**Try it:** Using the material below, print the line that contains "Junior: my first", the line that contains "Junior: hi boss, I", and every line in between, exactly and nothing else.
** Data to use follows **
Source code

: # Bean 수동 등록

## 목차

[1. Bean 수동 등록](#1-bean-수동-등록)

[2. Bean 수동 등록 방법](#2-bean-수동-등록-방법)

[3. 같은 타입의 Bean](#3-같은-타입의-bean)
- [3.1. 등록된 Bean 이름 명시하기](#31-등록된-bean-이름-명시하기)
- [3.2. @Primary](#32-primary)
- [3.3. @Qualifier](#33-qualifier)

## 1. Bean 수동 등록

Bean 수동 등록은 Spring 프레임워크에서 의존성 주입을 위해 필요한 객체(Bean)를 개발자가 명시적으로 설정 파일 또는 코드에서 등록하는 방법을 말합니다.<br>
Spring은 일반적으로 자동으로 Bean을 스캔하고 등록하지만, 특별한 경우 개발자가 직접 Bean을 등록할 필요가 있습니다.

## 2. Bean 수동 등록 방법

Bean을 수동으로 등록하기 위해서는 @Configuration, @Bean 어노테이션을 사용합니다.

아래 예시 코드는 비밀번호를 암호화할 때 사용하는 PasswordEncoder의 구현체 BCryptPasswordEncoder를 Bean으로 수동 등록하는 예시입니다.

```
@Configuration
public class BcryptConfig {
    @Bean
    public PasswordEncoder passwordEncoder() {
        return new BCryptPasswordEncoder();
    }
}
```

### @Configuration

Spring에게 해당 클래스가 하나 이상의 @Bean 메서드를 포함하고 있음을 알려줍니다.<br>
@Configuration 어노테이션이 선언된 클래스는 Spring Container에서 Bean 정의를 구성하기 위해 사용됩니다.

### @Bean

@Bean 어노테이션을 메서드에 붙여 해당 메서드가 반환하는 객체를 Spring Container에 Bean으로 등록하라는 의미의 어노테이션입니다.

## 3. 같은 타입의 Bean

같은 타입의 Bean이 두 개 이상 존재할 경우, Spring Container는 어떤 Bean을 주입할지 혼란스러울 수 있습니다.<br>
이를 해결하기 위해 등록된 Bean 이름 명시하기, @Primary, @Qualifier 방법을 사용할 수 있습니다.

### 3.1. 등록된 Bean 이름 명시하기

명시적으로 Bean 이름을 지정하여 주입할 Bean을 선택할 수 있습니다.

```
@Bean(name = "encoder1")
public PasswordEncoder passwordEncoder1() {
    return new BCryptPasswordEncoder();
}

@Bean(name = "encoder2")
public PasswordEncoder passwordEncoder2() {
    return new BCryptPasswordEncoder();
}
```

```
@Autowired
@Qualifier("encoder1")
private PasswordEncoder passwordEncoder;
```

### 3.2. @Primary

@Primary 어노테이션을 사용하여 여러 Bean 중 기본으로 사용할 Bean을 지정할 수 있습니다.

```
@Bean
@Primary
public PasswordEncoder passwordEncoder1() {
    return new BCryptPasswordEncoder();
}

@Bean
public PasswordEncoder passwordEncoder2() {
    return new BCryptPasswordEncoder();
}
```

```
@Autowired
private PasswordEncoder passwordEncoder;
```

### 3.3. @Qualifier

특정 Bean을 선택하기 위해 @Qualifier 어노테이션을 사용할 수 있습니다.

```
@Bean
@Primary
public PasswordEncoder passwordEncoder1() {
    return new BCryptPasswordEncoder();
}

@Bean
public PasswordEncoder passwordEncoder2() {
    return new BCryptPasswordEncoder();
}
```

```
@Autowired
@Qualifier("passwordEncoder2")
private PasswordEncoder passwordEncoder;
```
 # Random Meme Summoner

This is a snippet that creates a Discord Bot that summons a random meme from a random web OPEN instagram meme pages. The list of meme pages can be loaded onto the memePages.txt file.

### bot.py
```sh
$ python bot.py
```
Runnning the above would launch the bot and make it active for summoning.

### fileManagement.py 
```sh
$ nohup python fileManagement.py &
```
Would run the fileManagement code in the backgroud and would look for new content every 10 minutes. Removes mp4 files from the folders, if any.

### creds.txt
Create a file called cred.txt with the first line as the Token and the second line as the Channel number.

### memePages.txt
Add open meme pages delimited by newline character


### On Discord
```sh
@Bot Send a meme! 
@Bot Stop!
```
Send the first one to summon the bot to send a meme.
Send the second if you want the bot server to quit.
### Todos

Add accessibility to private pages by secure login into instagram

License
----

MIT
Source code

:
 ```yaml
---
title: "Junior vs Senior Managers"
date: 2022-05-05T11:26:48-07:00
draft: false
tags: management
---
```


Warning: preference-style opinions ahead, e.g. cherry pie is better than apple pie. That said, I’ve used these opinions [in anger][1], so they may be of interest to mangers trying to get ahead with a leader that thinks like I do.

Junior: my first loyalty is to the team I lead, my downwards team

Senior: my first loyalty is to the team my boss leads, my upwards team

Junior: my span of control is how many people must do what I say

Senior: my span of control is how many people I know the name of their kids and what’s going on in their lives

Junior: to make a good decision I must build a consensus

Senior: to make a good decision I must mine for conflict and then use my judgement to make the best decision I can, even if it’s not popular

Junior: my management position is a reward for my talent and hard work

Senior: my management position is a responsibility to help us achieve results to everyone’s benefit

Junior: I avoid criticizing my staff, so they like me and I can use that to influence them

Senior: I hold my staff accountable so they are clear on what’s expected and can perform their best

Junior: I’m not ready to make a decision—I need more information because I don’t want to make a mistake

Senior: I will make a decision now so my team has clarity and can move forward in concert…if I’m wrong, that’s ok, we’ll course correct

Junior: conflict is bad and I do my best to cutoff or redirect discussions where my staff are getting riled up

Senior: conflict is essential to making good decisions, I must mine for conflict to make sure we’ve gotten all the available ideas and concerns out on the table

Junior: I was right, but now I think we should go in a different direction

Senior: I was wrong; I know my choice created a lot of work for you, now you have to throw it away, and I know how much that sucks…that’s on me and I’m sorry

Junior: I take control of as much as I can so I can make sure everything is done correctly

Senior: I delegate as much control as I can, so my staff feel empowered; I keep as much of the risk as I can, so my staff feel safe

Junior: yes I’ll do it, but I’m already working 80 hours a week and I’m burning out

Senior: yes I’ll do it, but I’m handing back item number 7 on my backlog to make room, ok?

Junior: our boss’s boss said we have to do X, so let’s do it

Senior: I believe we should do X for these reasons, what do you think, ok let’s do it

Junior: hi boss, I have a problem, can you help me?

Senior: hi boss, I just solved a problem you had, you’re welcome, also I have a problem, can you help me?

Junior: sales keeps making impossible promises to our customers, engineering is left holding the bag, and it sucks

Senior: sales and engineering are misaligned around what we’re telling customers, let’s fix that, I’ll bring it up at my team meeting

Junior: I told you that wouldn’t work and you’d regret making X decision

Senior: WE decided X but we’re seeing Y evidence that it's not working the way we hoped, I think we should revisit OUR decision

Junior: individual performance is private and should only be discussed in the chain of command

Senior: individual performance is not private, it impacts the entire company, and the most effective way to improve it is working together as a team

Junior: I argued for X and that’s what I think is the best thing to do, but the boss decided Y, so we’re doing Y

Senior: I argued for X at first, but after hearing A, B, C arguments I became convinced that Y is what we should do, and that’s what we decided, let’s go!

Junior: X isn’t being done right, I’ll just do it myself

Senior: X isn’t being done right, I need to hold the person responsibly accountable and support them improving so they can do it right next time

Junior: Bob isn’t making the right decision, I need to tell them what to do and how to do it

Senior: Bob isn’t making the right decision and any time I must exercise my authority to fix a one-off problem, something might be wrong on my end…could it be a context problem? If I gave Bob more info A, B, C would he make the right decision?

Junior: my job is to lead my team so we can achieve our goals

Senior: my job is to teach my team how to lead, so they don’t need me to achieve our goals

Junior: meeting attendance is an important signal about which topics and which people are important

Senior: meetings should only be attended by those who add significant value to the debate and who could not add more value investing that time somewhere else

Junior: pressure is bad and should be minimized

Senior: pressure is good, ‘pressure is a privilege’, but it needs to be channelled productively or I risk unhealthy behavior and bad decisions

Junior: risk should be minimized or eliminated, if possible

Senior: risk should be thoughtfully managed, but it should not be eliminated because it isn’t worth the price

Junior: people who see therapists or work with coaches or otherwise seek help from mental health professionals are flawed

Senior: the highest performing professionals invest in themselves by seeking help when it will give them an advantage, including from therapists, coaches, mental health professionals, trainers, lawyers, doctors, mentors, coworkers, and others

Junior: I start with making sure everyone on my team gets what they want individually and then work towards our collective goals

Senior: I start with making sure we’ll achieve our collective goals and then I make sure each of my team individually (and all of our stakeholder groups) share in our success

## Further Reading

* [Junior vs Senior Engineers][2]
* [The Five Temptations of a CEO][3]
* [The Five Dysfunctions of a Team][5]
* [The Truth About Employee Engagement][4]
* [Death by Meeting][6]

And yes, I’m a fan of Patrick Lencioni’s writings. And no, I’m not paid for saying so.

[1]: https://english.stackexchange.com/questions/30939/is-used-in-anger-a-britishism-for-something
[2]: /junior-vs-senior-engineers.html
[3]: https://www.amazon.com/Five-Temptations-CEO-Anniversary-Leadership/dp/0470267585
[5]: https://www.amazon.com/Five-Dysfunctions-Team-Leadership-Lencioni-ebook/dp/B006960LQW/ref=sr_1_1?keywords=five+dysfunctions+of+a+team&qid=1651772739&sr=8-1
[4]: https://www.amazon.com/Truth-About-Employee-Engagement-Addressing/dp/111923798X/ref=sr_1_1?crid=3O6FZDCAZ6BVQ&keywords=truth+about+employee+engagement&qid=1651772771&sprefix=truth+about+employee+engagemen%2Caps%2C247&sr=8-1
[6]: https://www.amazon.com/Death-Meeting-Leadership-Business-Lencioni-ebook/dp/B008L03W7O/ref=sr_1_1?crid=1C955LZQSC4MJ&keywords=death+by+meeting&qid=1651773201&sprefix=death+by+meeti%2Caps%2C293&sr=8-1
** End of Data to use **
**Task solution:**
Junior: my first loyalty is to the team I lead, my downwards team

Senior: my first loyalty is to the team my boss leads, my upwards team

Junior: my span of control is how many people must do what I say

Senior: my span of control is how many people I know the name of their kids and what’s going on in their lives

Junior: to make a good decision I must build a consensus

Senior: to make a good decision I must mine for conflict and then use my judgement to make the best decision I can, even if it’s not popular

Junior: my management position is a reward for my talent and hard work

Senior: my management position is a responsibility to help us achieve results to everyone’s benefit

Junior: I avoid criticizing my staff, so they like me and I can use that to influence them

Senior: I hold my staff accountable so they are clear on what’s expected and can perform their best

Junior: I’m not ready to make a decision—I need more information because I don’t want to make a mistake

Senior: I will make a decision now so my team has clarity and can move forward in concert…if I’m wrong, that’s ok, we’ll course correct

Junior: conflict is bad and I do my best to cutoff or redirect discussions where my staff are getting riled up

Senior: conflict is essential to making good decisions, I must mine for conflict to make sure we’ve gotten all the available ideas and concerns out on the table

Junior: I was right, but now I think we should go in a different direction

Senior: I was wrong; I know my choice created a lot of work for you, now you have to throw it away, and I know how much that sucks…that’s on me and I’m sorry

Junior: I take control of as much as I can so I can make sure everything is done correctly

Senior: I delegate as much control as I can, so my staff feel empowered; I keep as much of the risk as I can, so my staff feel safe

Junior: yes I’ll do it, but I’m already working 80 hours a week and I’m burning out

Senior: yes I’ll do it, but I’m handing back item number 7 on my backlog to make room, ok?

Junior: our boss’s boss said we have to do X, so let’s do it

Senior: I believe we should do X for these reasons, what do you think, ok let’s do it

Junior: hi boss, I have a problem, can you help me?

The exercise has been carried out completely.